Les femmes guinéennes se retrouvent dans une situation inédite et particulièrement difficile sur les marchés locaux. Outre l’augmentation des prix des produits importés, les denrées alimentaires locales connaissent également une flambée des prix. Parmi les plus touchés, le gombo, un produit de base pour de nombreuses familles, a vu son prix atteindre des sommets inaccessibles pour beaucoup.

Actuellement, un sac de gombo se négocie entre 1 000 000 et 1 200 000 francs guinéens. À la vente au détail, deux morceaux de gombo peuvent désormais être achetés pour la somme de 5 000 francs guinéens.

Cette hausse vertigineuse des prix met en difficulté de nombreuses femmes, notamment celles exerçant comme femmes de ménage, qui peinent à joindre les deux bouts face à ces coûts accablants.
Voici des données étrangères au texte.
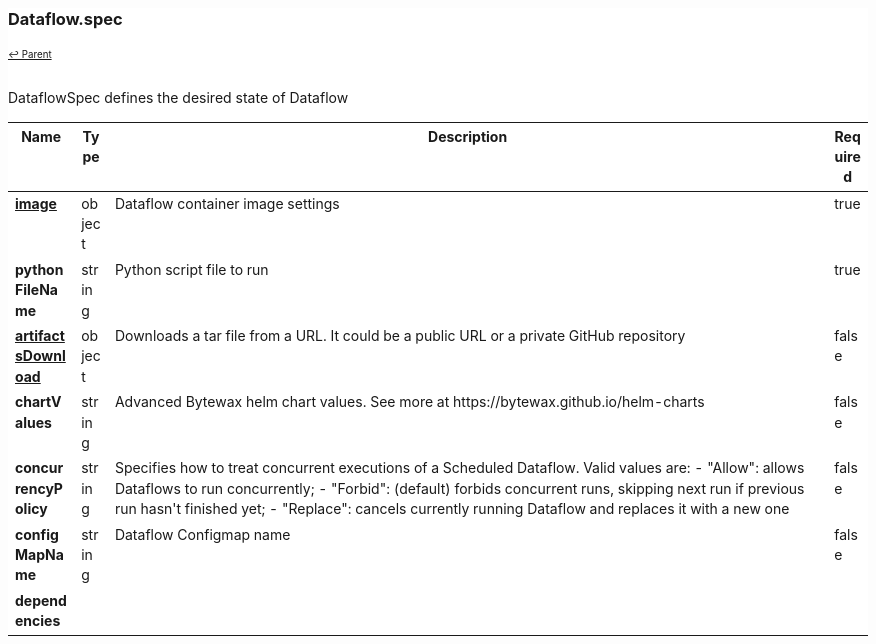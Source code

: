 </table>


### Dataflow.spec
<sup><sup>[↩ Parent](#dataflow)</sup></sup>



DataflowSpec defines the desired state of Dataflow

<table>
    <thead>
        <tr>
            <th>Name</th>
            <th>Type</th>
            <th>Description</th>
            <th>Required</th>
        </tr>
    </thead>
    <tbody><tr>
        <td><b><a href="#dataflowspecimage">image</a></b></td>
        <td>object</td>
        <td>
          Dataflow container image settings<br/>
        </td>
        <td>true</td>
      </tr><tr>
        <td><b>pythonFileName</b></td>
        <td>string</td>
        <td>
          Python script file to run<br/>
        </td>
        <td>true</td>
      </tr><tr>
        <td><b><a href="#dataflowspecartifactsdownload">artifactsDownload</a></b></td>
        <td>object</td>
        <td>
          Downloads a tar file from a URL. It could be a public URL or a private GitHub repository<br/>
        </td>
        <td>false</td>
      </tr><tr>
        <td><b>chartValues</b></td>
        <td>string</td>
        <td>
          Advanced Bytewax helm chart values. See more at https://bytewax.github.io/helm-charts<br/>
        </td>
        <td>false</td>
      </tr><tr>
        <td><b>concurrencyPolicy</b></td>
        <td>string</td>
        <td>
          Specifies how to treat concurrent executions of a Scheduled Dataflow. Valid values are: - "Allow": allows Dataflows to run concurrently; - "Forbid": (default) forbids concurrent runs, skipping next run if previous run hasn't finished yet; - "Replace": cancels currently running Dataflow and replaces it with a new one<br/>
        </td>
        <td>false</td>
      </tr><tr>
        <td><b>configMapName</b></td>
        <td>string</td>
        <td>
          Dataflow Configmap name<br/>
        </td>
        <td>false</td>
      </tr><tr>
        <td><b>dependencies</b></td>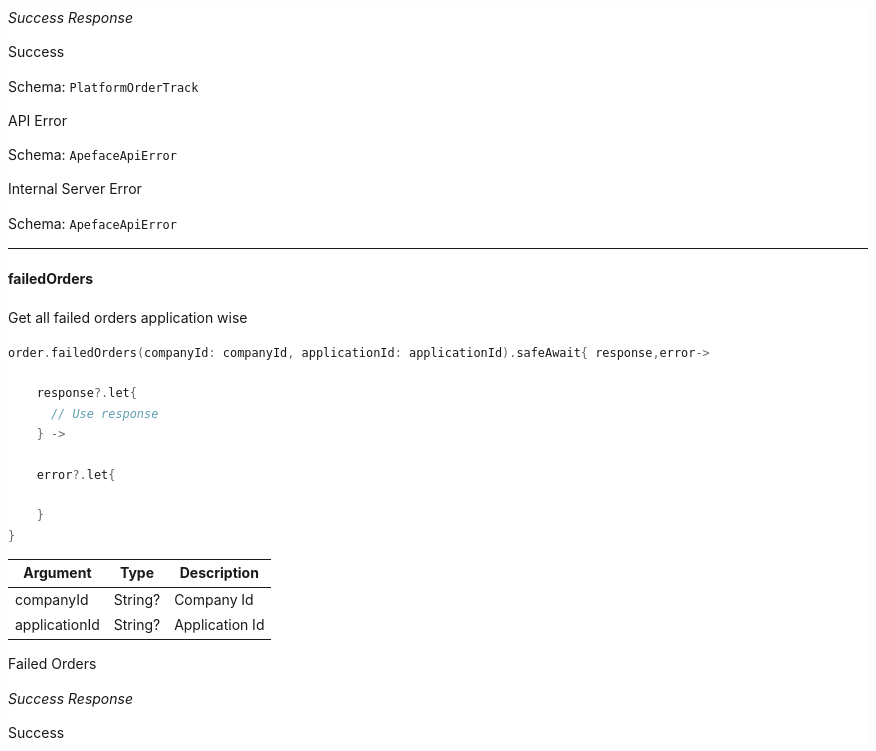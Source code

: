 *Success Response*



Success


Schema: `PlatformOrderTrack`





API Error


Schema: `ApefaceApiError`





Internal Server Error


Schema: `ApefaceApiError`






---


#### failedOrders
Get all failed orders application wise

```kotlin
order.failedOrders(companyId: companyId, applicationId: applicationId).safeAwait{ response,error->
    
    response?.let{
      // Use response
    } ->
     
    error?.let{
      
    } 
}
```

| Argument  |  Type  | Description |
| --------- | ----  | --- | 
| companyId | String? | Company Id |   
| applicationId | String? | Application Id |  



Failed Orders

*Success Response*



Success
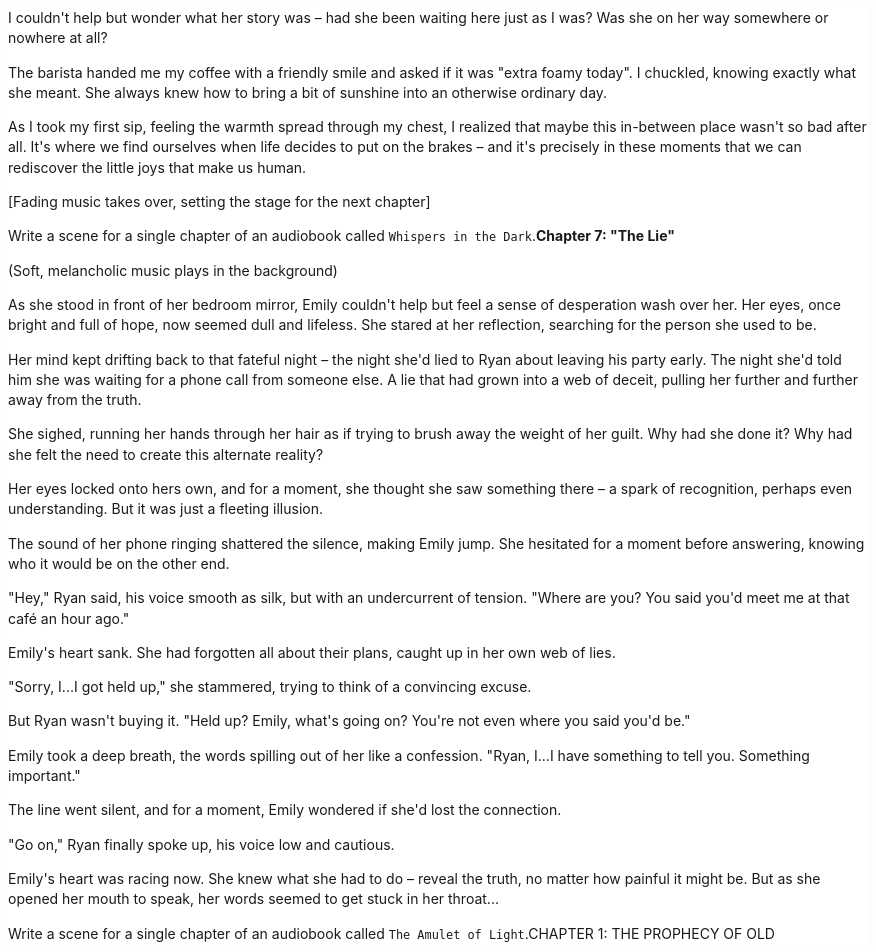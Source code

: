 I couldn't help but wonder what her story was – had she been waiting here just as I was? Was she on her way somewhere or nowhere at all?

The barista handed me my coffee with a friendly smile and asked if it was "extra foamy today". I chuckled, knowing exactly what she meant. She always knew how to bring a bit of sunshine into an otherwise ordinary day.

As I took my first sip, feeling the warmth spread through my chest, I realized that maybe this in-between place wasn't so bad after all. It's where we find ourselves when life decides to put on the brakes – and it's precisely in these moments that we can rediscover the little joys that make us human.

[Fading music takes over, setting the stage for the next chapter]<end>

Write a scene for a single chapter of an audiobook called `Whispers in the Dark`.<start>**Chapter 7: "The Lie"**

(Soft, melancholic music plays in the background)

As she stood in front of her bedroom mirror, Emily couldn't help but feel a sense of desperation wash over her. Her eyes, once bright and full of hope, now seemed dull and lifeless. She stared at her reflection, searching for the person she used to be.

Her mind kept drifting back to that fateful night – the night she'd lied to Ryan about leaving his party early. The night she'd told him she was waiting for a phone call from someone else. A lie that had grown into a web of deceit, pulling her further and further away from the truth.

She sighed, running her hands through her hair as if trying to brush away the weight of her guilt. Why had she done it? Why had she felt the need to create this alternate reality?

Her eyes locked onto hers own, and for a moment, she thought she saw something there – a spark of recognition, perhaps even understanding. But it was just a fleeting illusion.

The sound of her phone ringing shattered the silence, making Emily jump. She hesitated for a moment before answering, knowing who it would be on the other end.

"Hey," Ryan said, his voice smooth as silk, but with an undercurrent of tension. "Where are you? You said you'd meet me at that café an hour ago."

Emily's heart sank. She had forgotten all about their plans, caught up in her own web of lies.

"Sorry, I...I got held up," she stammered, trying to think of a convincing excuse.

But Ryan wasn't buying it. "Held up? Emily, what's going on? You're not even where you said you'd be."

Emily took a deep breath, the words spilling out of her like a confession. "Ryan, I...I have something to tell you. Something important."

The line went silent, and for a moment, Emily wondered if she'd lost the connection.

"Go on," Ryan finally spoke up, his voice low and cautious.

Emily's heart was racing now. She knew what she had to do – reveal the truth, no matter how painful it might be. But as she opened her mouth to speak, her words seemed to get stuck in her throat...<end>

Write a scene for a single chapter of an audiobook called `The Amulet of Light`.<start>CHAPTER 1: THE PROPHECY OF OLD
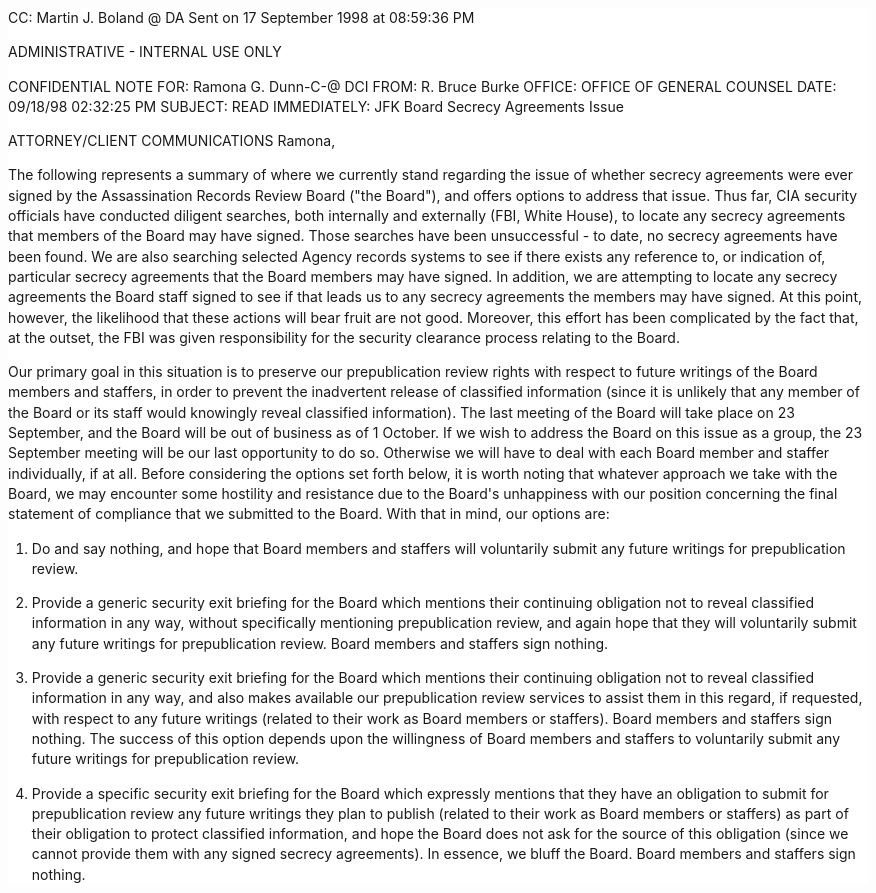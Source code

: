 CC: Martin J. Boland @ DA
Sent on 17 September 1998 at 08:59:36 PM

ADMINISTRATIVE - INTERNAL USE ONLY

CONFIDENTIAL
NOTE FOR: Ramona G. Dunn-C-@ DCI
FROM: R. Bruce Burke
OFFICE: OFFICE OF GENERAL COUNSEL
DATE: 09/18/98 02:32:25 PM
SUBJECT: READ IMMEDIATELY: JFK Board Secrecy Agreements Issue

ATTORNEY/CLIENT COMMUNICATIONS
Ramona,

The following represents a summary of where we currently stand regarding the issue of whether secrecy agreements were ever signed by the Assassination Records Review Board ("the Board"), and offers options to address that issue. Thus far, CIA security officials have conducted diligent searches, both internally and externally (FBI, White House), to locate any secrecy agreements that members of the Board may have signed. Those searches have been unsuccessful - to date, no secrecy agreements have been found. We are also searching selected Agency records systems to see if there exists any reference to, or indication of, particular secrecy agreements that the Board members may have signed. In addition, we are attempting to locate any secrecy agreements the Board staff signed to see if that leads us to any secrecy agreements the members may have signed. At this point, however, the likelihood that these actions will bear fruit are not good. Moreover, this effort has been complicated by the fact that, at the outset, the FBI was given responsibility for the security clearance process relating to the Board.

Our primary goal in this situation is to preserve our prepublication review rights with respect to future writings of the Board members and staffers, in order to prevent the inadvertent release of classified information (since it is unlikely that any member of the Board or its staff would knowingly reveal classified information). The last meeting of the Board will take place on 23 September, and the Board will be out of business as of 1 October. If we wish to address the Board on this issue as a group, the 23 September meeting will be our last opportunity to do so. Otherwise we will have to deal with each Board member and staffer individually, if at all. Before considering the options set forth below, it is worth noting that whatever approach we take with the Board, we may encounter some hostility and resistance due to the Board's unhappiness with our position concerning the final statement of compliance that we submitted to the Board. With that in mind, our options are:

1. Do and say nothing, and hope that Board members and staffers will voluntarily submit any future writings for prepublication review.

2. Provide a generic security exit briefing for the Board which mentions their continuing obligation not to reveal classified information in any way, without specifically mentioning prepublication review, and again hope that they will voluntarily submit any future writings for prepublication review. Board members and staffers sign nothing.

3. Provide a generic security exit briefing for the Board which mentions their continuing obligation not to reveal classified information in any way, and also makes available our prepublication review services to assist them in this regard, if requested, with respect to any future writings (related to their work as Board members or staffers). Board members and staffers sign nothing. The success of this option depends upon the willingness of Board members and staffers to voluntarily submit any future writings for prepublication review.

4. Provide a specific security exit briefing for the Board which expressly mentions that they have an obligation to submit for prepublication review any future writings they plan to publish (related to their work as Board members or staffers) as part of their obligation to protect classified information, and hope the Board does not ask for the source of this obligation (since we cannot provide them with any signed secrecy agreements). In essence, we bluff the Board. Board members and staffers sign nothing.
Face à cette situation, les femmes de ménage expriment leur désarroi, leur capacité à subvenir à leurs besoins de plus en plus mise à mal par la flambée des prix. Ce phénomène, qui touche également d’autres produits de première nécessité, soulève des interrogations sur les causes profondes de cette inflation et sur les solutions envisagées pour alléger la souffrance des ménages guinéens.